The 49th Man is a 1953 American film noir crime film directed by Fred F. Sears and starring John Ireland and Richard Denning. It was released by Columbia Pictures. The Cold War thriller was based on a story by Ivan Tors and the screenplay written by Harry Essex.

The film's title is a cryptic reference to the men in the film hired to smuggle 48 nuclear weapons components into the United States as part of a secret war game and the unexpected 49th man, using the war game as cover, smuggling in a real atomic bomb as part of a plot to destroy an American city.

Plot
After a fatal car crash in Lordsburg, New Mexico, investigators find a mysterious machine component that they turn over to the nearby Los Alamos National Laboratory for identification. Scientists there declare that it is one component of an advanced portable nuclear weapon designed by an unknown, presumably hostile power. The discovery prompts Paul Reagan (Richard Denning), chief of the Security Investigation Division (SID), to send agent John Williams (John Ireland) to investigate the source of these components and to prevent them from being assembled into a functioning weapon. As more parts are smuggled into the United States, the investigation expands and a pattern begins to emerge which points to Marseilles, France.

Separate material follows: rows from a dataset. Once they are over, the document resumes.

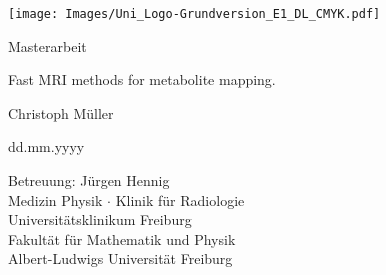 \documentclass[12pt,a4paper]{scrartcl}
\numberwithin{equation}{section}
\begin{document}
  \pagestyle{empty}

%
  \begin{titlepage}

	\begin{center} \large 

	\texttt{[image: Images/Uni\_Logo-Grundversion\_E1\_DL\_CMYK.pdf]} 
    \vspace*{1cm} 

    Masterarbeit
    \vspace*{1cm}

    {\huge Fast MRI methods for metabolite mapping.}
    \vspace*{1.5cm}

    Christoph Müller
    \vspace*{1cm}

    dd.mm.yyyy
    \vspace*{1.5cm}

    Betreuung: Jürgen Hennig \\[.5cm]
		Medizin Physik $\cdot$ Klinik für Radiologie\\
		Universitätsklinikum Freiburg\\[0.5cm]
    
    	Fakultät für Mathematik und Physik \\
		Albert-Ludwigs Universität Freiburg
		
  \end{center}
\end{titlepage}

%
  \tableofcontents

%
\newpage
\pagestyle{headings}





 
%
\newpage
\begin{thebibliography}{Lam00}
 
\end{thebibliography}
      
\end{document}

After uranium is found welded to the hull of a U.S. Navy submarine in New London, Connecticut, Williams continues his investigation aboard that submarine, now bound for the French port, undercover as a naval officer preparing a training film. While in Marseilles, he learns that civilians Margo Wayne (Suzanne Dalbert) and her husband Leo Wayne (Peter Marshall) are working with clarinet player Buzz Olin (Richard Avonde) and an unknown member of the submarine's crew to smuggle the parts in special metal cases built by Pierre Neff (George Dee). After a fight near the dock, Williams believes that Lt. Magrew (Mike Connors) and Commander Jackson (Robert Foulk) are in on the plot. He orders them arrested, only to be betrayed by his colleague, agent Andy (Robert Hunter), and taken into custody himself.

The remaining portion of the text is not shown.